The most important/influencial parameters in this set are:

  1. gSig_filt : Apply a gaussian filter, helps to make neuronal features stand out especially in noisy recordings.

  2. max_shift : Determines the maximum number of pixels that your movie will be translated in X/Y.

  3. fr : The frame rate of our movie, which is likely different than the 30Hz default.

  4. pw_rigid : Correct for non-uniform motion at different spatial locations in your recording.

3.2.1. gSig_filt visualization#

gSig_filt is an especially useful parameter for handling noisy datasets.

To register your movie, CaImAn needs a “template”, or a 2D image, to align each frame to. Applying a gaussian filter can help make the neurons have more contrast relative to the background.

Using fastplotlib we can easily create a visualization to gather which value of gSig_filt will give our neuronal landmarks the most contrast for alignmnet.

Setting gSig_filt = (1, 1) yields the following:

_images/gsig_1.png

Comparing the above image with gSig_filt = (2, 2):

_images/gsig_2.png

… we can see much more clearly the neurons that will be used for alignment.

3.3. Registration Results#

Following a registration run, results can be quickly viewed with the help of mesmerize-viz.

Important

Mesmerize-viz needs a separate install step, this will be fixed once the pull request is merged

Until then:

conda activate env git clone https://github.com/FlynnOConnell/mesmerize-viz.git cd mesmerize-viz pip install -e .

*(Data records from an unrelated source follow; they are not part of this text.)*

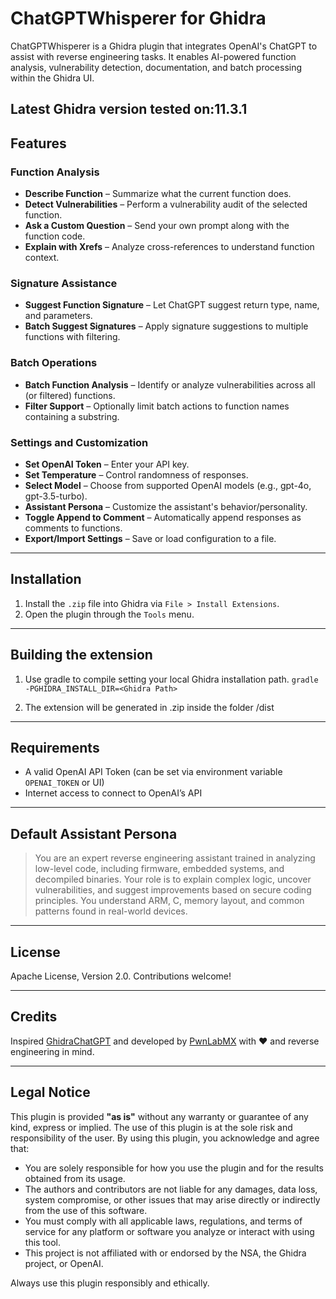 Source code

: # ChatGPTWhisperer for Ghidra

ChatGPTWhisperer is a Ghidra plugin that integrates OpenAI's ChatGPT to assist with reverse engineering tasks. It enables AI-powered function analysis, vulnerability detection, documentation, and batch processing within the Ghidra UI.

Latest Ghidra version tested on:11.3.1
---

## Features

### Function Analysis
- **Describe Function** – Summarize what the current function does.
- **Detect Vulnerabilities** – Perform a vulnerability audit of the selected function.
- **Ask a Custom Question** – Send your own prompt along with the function code.
- **Explain with Xrefs** – Analyze cross-references to understand function context.

### Signature Assistance
- **Suggest Function Signature** – Let ChatGPT suggest return type, name, and parameters.
- **Batch Suggest Signatures** – Apply signature suggestions to multiple functions with filtering.

### Batch Operations
- **Batch Function Analysis** – Identify or analyze vulnerabilities across all (or filtered) functions.
- **Filter Support** – Optionally limit batch actions to function names containing a substring.

### Settings and Customization
- **Set OpenAI Token** – Enter your API key.
- **Set Temperature** – Control randomness of responses.
- **Select Model** – Choose from supported OpenAI models (e.g., gpt-4o, gpt-3.5-turbo).
- **Assistant Persona** – Customize the assistant's behavior/personality.
- **Toggle Append to Comment** – Automatically append responses as comments to functions.
- **Export/Import Settings** – Save or load configuration to a file.

---

## Installation

1. Install the `.zip` file into Ghidra via `File > Install Extensions`.
2. Open the plugin through the `Tools` menu.
---

## Building the extension

1. Use gradle to compile setting your local Ghidra installation path.
`gradle -PGHIDRA_INSTALL_DIR=<Ghidra Path>`

2. The extension will be generated in .zip inside the folder /dist
---

## Requirements
- A valid OpenAI API Token (can be set via environment variable `OPENAI_TOKEN` or UI)
- Internet access to connect to OpenAI’s API

---

## Default Assistant Persona
> You are an expert reverse engineering assistant trained in analyzing low-level code, including firmware, embedded systems, and decompiled binaries. Your role is to explain complex logic, uncover vulnerabilities, and suggest improvements based on secure coding principles. You understand ARM, C, memory layout, and common patterns found in real-world devices.

---

## License
Apache License, Version 2.0. Contributions welcome!

---

## Credits
Inspired [GhidraChatGPT](https://github.com/likvidera/GhidraChatGPTby) and developed by [PwnLabMX](https://github.com/PwnLabMX) with ❤️ and reverse engineering in mind.

---

## Legal Notice

This plugin is provided **"as is"** without any warranty or guarantee of any kind, express or implied. The use of this plugin is at the sole risk and responsibility of the user. By using this plugin, you acknowledge and agree that:

- You are solely responsible for how you use the plugin and for the results obtained from its usage.
- The authors and contributors are not liable for any damages, data loss, system compromise, or other issues that may arise directly or indirectly from the use of this software.
- You must comply with all applicable laws, regulations, and terms of service for any platform or software you analyze or interact with using this tool.
- This project is not affiliated with or endorsed by the NSA, the Ghidra project, or OpenAI.

Always use this plugin responsibly and ethically.
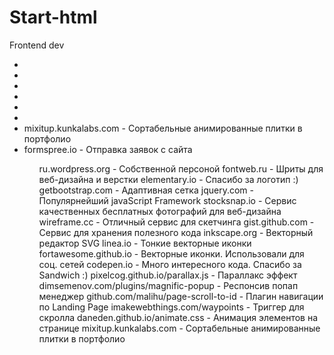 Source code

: # Start-html
Frontend dev
<ul>
	<li><a></a></li>
	<li><a></a></li>
	<li><a></a></li>
	<li><a></a></li>
	<li><a></a></li>
	<li><a></a></li>
	<li><a>mixitup.kunkalabs.com</a> - Сортабельные анимированные плитки в портфолио</li>
	<li><a>formspree.io</a> - Отправка заявок с сайта</li>
<ul>
ru.wordpress.org - Собственной персоной
fontweb.ru - Шриты для веб-дизайна и верстки
elementary.io - Спасибо за логотип :)
getbootstrap.com - Адаптивная сетка
jquery.com - Популярнейший javaScript Framework
stocksnap.io - Сервис качественных бесплатных фотографий для веб-дизайна
wireframe.cc - Отличный сервис для скетчинга
gist.github.com - Сервис для хранения полезного кода
inkscape.org - Векторный редактор SVG
linea.io - Тонкие векторные иконки
fortawesome.github.io - Векторные иконки. Использовали для соц. сетей
codepen.io - Много интересного кода. Спасибо за Sandwich :)
pixelcog.github.io/parallax.js - Параллакс эффект
dimsemenov.com/plugins/magnific-popup - Респонсив попап менеджер
github.com/malihu/page-scroll-to-id - Плагин навигации по Landing Page
imakewebthings.com/waypoints - Триггер для скролла
daneden.github.io/animate.css - Анимация элементов на странице
mixitup.kunkalabs.com - Сортабельные анимированные плитки в портфолио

from mesmerize_viz import *

viz = df.mcorr.viz(start_index=0)
viz.show()
_images/mv_mcorr.png

3.4. Summary and Metrics#

The registration process generates several key metrics that help assess the quality and accuracy of the motion-correction. These metrics provide insight into how well frames align with the template and the overall stability of the video.

3.5. Summary and Metrics#

The registration process generates several key metrics that help assess the quality and accuracy of the motion-correction. These metrics provide insight into how well frames align with the template and the overall stability of the video.

Metric

What It Measures

What It Means

How It Helps You

correlations

How similar each frame is to the template frame.

Higher values mean better alignment, while lower values suggest misalignment or noise.

If correlations are low, it may indicate poor alignment, noise, or significant differences between the frame and the template.

smoothness

How “smooth” the pixel brightness is across the entire frame.

Higher smoothness means smoother, more stable frames, while lower values indicate sharp edges, noise, or misalignment.

Helps identify noisy or unstable frames. High smoothness suggests the frames are well-aligned and free of sudden changes in pixel brightness.

flows

The movement of pixels from frame to frame relative to the template.

Large pixel movements mean the frame is shifting a lot, while smaller movements indicate better stability.

Useful for visualizing how much each pixel moves between frames. Large movements suggest frame misalignment.

norms

The total amount of pixel movement in each frame relative to the template.

High values mean the frame has shifted a lot relative to the template, while low values suggest stability.

Tracks how much a frame shifts overall. If norms are high, it could mean misalignment or frame drift.